*** Opening INFORMATION SUPPLIED ***

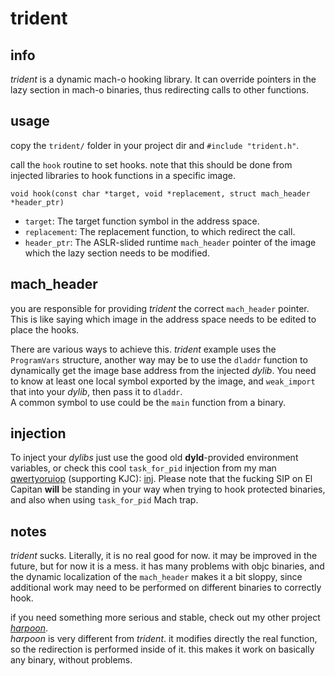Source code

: # trident
## info
_trident_ is a dynamic mach-o hooking library. It can override pointers in the lazy section in mach-o binaries, thus redirecting calls to other functions.

## usage
copy the `trident/` folder in your project dir and `#include "trident.h"`.

call the `hook` routine to set hooks. note that this should be done from injected libraries to hook functions in a specific image.

```
void hook(const char *target, void *replacement, struct mach_header *header_ptr)
```
- `target`: The target function symbol in the address space.
- `replacement`: The replacement function, to which redirect the call.
- `header_ptr`: The ASLR-slided runtime `mach_header` pointer of the image which the lazy section needs to be modified.

## mach_header
you are responsible for providing _trident_ the correct `mach_header` pointer. This is like saying which image in the address space needs to be edited to place the hooks.

There are various ways to achieve this. _trident_ example uses the `ProgramVars` structure, another way may be to use the `dladdr` function to dynamically get the image base address from the injected _dylib_. You need to know at least one local symbol exported by the image, and `weak_import` that into your _dylib_, then pass it to `dladdr`.<br>A common symbol to use could be the `main` function from a binary.

## injection
To inject your _dylibs_ just use the good old __dyld__-provided environment variables, or check this cool `task_for_pid` injection from my man [qwertyoruiop](https://twitter.com/qwertyoruiop) (supporting KJC): [inj](https://github.com/kpwn/inj).
Please note that the fucking SIP on El Capitan **will** be standing in your way when trying to hook protected binaries, and also when using `task_for_pid` Mach trap.

## notes
_trident_ sucks. Literally, it is no real good for now. it may be improved in the future, but for now it is a mess. it has many problems with objc binaries, and the dynamic localization of the `mach_header` makes it a bit sloppy, since additional work may need to be performed on different binaries to correctly hook.

if you need something more serious and stable, check out my other project [_harpoon_](https://github.com/jndok/harpoon).<br>_harpoon_ is very different from _trident_. it modifies directly the real function, so the redirection is performed inside of it. this makes it work on basically any binary, without problems.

*** Closing INFORMATION SUPPLIED ***

▶ [YOUR ASSIGNMENT]
Please give the number of lines in the entries above that hold "binaries", with no other words.

▶ [PROBLEM SOLUTION]
3